JLR Increases Spending by £3bn to Hedge Against Slowing Electric Vehicle Adoption

Jaguar Land Rover Increases Investment to Hedge Against Slowing EV Uptake

Introduction

Jaguar Land Rover (JLR) has announced an increase in its five-year investment plan from £15 billion to £18 billion. This decision comes as the demand for electric vehicles (EVs) has been slower than predicted, leading JLR to allocate more funds towards platforms that support both combustion engines and electric powertrains.

Investment Plan Adjustment

Last April, JLR unveiled its original £15 billion investment plan, which included spending on new EV platforms such as the mid-sized EMA. However, due to the sluggish demand for EVs, JLR has decided to increase its budget to extend the lifespan of internal combustion engine (ICE) cars.

During the company’s investor day in June, JLR CFO Richard Molyneux explained that the investment increase is necessary to maintain the parallel production of both BEV (Battery Electric Vehicle) and ICE vehicles.
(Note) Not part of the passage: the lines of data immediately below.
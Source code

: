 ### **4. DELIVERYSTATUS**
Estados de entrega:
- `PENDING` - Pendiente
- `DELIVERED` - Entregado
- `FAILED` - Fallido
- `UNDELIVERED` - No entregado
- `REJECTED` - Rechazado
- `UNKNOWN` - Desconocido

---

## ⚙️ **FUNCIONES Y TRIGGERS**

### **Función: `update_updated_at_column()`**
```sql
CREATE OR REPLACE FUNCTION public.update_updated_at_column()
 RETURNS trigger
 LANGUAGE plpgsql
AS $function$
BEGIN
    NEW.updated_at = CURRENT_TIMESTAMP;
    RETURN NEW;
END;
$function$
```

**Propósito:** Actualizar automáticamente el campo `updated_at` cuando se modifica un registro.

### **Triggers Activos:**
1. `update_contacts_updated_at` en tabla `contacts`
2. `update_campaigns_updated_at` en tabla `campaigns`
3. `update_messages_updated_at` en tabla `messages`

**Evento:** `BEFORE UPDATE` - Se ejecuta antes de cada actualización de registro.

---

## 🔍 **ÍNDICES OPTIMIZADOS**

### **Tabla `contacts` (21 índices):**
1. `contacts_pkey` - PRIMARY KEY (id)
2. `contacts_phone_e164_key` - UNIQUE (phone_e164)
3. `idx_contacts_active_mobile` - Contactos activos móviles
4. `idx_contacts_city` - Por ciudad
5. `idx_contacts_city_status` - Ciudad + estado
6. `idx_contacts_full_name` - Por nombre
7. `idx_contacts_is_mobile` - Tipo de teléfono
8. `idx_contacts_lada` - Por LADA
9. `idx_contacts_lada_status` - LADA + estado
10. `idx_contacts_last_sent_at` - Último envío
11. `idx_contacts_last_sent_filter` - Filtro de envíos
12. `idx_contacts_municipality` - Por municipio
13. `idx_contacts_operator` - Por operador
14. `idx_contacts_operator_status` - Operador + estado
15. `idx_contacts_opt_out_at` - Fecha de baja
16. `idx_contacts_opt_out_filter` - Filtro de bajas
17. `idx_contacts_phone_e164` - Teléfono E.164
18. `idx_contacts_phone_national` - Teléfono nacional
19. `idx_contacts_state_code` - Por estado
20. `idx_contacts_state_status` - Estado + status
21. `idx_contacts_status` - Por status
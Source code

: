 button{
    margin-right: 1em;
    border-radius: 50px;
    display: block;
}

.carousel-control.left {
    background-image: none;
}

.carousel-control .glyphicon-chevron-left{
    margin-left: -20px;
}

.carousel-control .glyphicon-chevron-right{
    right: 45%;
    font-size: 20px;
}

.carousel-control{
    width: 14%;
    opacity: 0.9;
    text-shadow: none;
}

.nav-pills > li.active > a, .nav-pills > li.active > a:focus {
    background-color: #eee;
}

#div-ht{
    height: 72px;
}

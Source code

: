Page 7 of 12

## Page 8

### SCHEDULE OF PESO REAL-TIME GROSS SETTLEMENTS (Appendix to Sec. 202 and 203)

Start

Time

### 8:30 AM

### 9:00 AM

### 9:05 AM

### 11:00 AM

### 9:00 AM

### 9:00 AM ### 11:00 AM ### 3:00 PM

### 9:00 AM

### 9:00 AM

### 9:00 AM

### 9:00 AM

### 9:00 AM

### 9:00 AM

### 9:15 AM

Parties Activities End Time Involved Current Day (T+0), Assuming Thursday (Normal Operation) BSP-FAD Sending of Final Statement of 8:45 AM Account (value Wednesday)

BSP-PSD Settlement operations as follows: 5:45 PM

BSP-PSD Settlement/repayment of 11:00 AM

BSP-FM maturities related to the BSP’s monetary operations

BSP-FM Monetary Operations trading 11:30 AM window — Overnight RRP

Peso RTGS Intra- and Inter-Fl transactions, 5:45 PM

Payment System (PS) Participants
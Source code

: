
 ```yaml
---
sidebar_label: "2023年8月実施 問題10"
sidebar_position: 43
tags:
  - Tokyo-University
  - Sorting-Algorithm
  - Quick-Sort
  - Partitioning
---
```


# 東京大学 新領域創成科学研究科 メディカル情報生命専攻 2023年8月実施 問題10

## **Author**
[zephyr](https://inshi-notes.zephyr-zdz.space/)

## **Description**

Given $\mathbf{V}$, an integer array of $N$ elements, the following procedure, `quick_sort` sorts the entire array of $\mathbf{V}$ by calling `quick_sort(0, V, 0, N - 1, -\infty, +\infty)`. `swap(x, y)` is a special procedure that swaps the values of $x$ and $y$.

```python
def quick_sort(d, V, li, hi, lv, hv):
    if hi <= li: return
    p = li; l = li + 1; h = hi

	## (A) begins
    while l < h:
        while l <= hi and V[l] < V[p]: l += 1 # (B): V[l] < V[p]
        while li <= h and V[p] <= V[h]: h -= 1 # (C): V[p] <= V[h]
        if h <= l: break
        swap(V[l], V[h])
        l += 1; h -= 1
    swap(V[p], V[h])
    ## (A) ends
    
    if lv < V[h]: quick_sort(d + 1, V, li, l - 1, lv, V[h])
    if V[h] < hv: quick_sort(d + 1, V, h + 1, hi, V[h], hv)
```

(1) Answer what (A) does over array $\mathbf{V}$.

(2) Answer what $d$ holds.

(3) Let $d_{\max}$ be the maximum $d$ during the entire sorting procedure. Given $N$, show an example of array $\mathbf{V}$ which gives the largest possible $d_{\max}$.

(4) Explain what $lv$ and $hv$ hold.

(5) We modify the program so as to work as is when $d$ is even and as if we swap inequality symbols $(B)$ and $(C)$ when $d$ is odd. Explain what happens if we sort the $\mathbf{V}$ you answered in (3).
He also mentioned that until one powertrain technology dominates globally, JLR will continue to invest in multiple powertrains simultaneously.

Impact on Manufacturing

JLR CEO Adrian Mardell stated that ICE cars and EVs will coexist at the Halewood plant for a limited period. Currently, the plant produces the Range Rover Evoque and Land Rover Discovery Sport. The MLA Flex platform, used for the Range Rover and Range Rover Sport, supports various powertrains, including petrol, diesel, plug-in hybrid, and electric drivetrains.

Jaguar’s Electric Rebirth

Jaguar has undergone a transformation into an electric-only brand. The company plans to launch three new luxury EVs, with the first model arriving next year. However, the release of the four-door GT, which was initially scheduled for the end of this year, has been delayed. JLR will showcase a concept by the end of 2024, with sales starting in 2025.

Molyneux highlighted JLR’s advantage of being a follower in the BEV market, allowing the company to learn from competitors’ experiences. JLR aims to launch four Land Rover EVs and two Jaguar EVs by 2026.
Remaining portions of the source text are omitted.